**HOW TO COMPLETE THIS TASK:**
Write out each record below exactly, but not the pictures.

· · · · · · ·

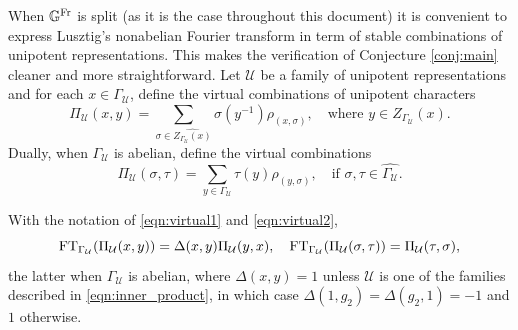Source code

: When $\GFr$ is split (as it is the case throughout this document) it is convenient to express Lusztig's nonabelian Fourier transform in term of stable combinations of unipotent representations. This makes the verification of Conjecture \ref{conj:main} cleaner and more straightforward. Let $\mathcal{U}$ be a family of unipotent representations and for each $x\in\Gamma_\mathcal{U}$, define the virtual combinations of unipotent characters
\begin{equation}\label{eqn:virtual1}
    \Pi_\mathcal{U}(x,y)=\sum_{\sigma\in\widehat{Z_{\Gamma_\mathcal{U}}(x)}}\sigma(y^{-1})\rho_{(x,\sigma)},\quad\text{where } y\in Z_{\Gamma_\mathcal{U}}(x).
\end{equation}
Dually, when $\Gamma_\mathcal{U}$ is abelian, define the virtual combinations
\begin{equation}\label{eqn:virtual2}
    \Pi_\mathcal{U}(\sigma,\tau)=\sum_{y\in\Gamma_\mathcal{U}}\tau(y)\rho_{(y,\sigma)},\quad\text{if } \sigma,\tau\in \widehat{\Gamma_\mathcal{U}}.
\end{equation}


\begin{lemma}
    With the notation of \eqref{eqn:virtual1} and \eqref{eqn:virtual2}, 
    \begin{equation*}
        \FT_{\Gamma_\mathcal{U}}(\Pi_\mathcal{U}(x,y))=\Delta(x,y)\Pi_{\mathcal{U}}(y,x),\quad \FT_{\Gamma_\mathcal{U}}(\Pi_\mathcal{U}(\sigma,\tau))=\Pi_{\mathcal{U}}(\tau,\sigma),
    \end{equation*}
    the latter when $\Gamma_\mathcal{U}$ is abelian, where $\Delta(x,y)=1$ unless $\mathcal{U}$ is one of the families described in \eqref{eqn:inner_product}, in which case $\Delta(1,g_2)=\Delta(g_2,1)=-1$ and $1$ otherwise.
\end{lemma}

\newpage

· · · · · · ·

**RESPONSE:**
Source code

: When $\GFr$ is split (as it is the case throughout this document) it is convenient to express Lusztig's nonabelian Fourier transform in term of stable combinations of unipotent representations. This makes the verification of Conjecture \ref{conj:main} cleaner and more straightforward. Let $\mathcal{U}$ be a family of unipotent representations and for each $x\in\Gamma_\mathcal{U}$, define the virtual combinations of unipotent characters
\begin{equation}\label{eqn:virtual1}
    \Pi_\mathcal{U}(x,y)=\sum_{\sigma\in\widehat{Z_{\Gamma_\mathcal{U}}(x)}}\sigma(y^{-1})\rho_{(x,\sigma)},\quad\text{where } y\in Z_{\Gamma_\mathcal{U}}(x).
\end{equation}
Dually, when $\Gamma_\mathcal{U}$ is abelian, define the virtual combinations
\begin{equation}\label{eqn:virtual2}
    \Pi_\mathcal{U}(\sigma,\tau)=\sum_{y\in\Gamma_\mathcal{U}}\tau(y)\rho_{(y,\sigma)},\quad\text{if } \sigma,\tau\in \widehat{\Gamma_\mathcal{U}}.
\end{equation}


\begin{lemma}
    With the notation of \eqref{eqn:virtual1} and \eqref{eqn:virtual2}, 
    \begin{equation*}
        \FT_{\Gamma_\mathcal{U}}(\Pi_\mathcal{U}(x,y))=\Delta(x,y)\Pi_{\mathcal{U}}(y,x),\quad \FT_{\Gamma_\mathcal{U}}(\Pi_\mathcal{U}(\sigma,\tau))=\Pi_{\mathcal{U}}(\tau,\sigma),
    \end{equation*}
    the latter when $\Gamma_\mathcal{U}$ is abelian, where $\Delta(x,y)=1$ unless $\mathcal{U}$ is one of the families described in \eqref{eqn:inner_product}, in which case $\Delta(1,g_2)=\Delta(g_2,1)=-1$ and $1$ otherwise.
\end{lemma}

\newpage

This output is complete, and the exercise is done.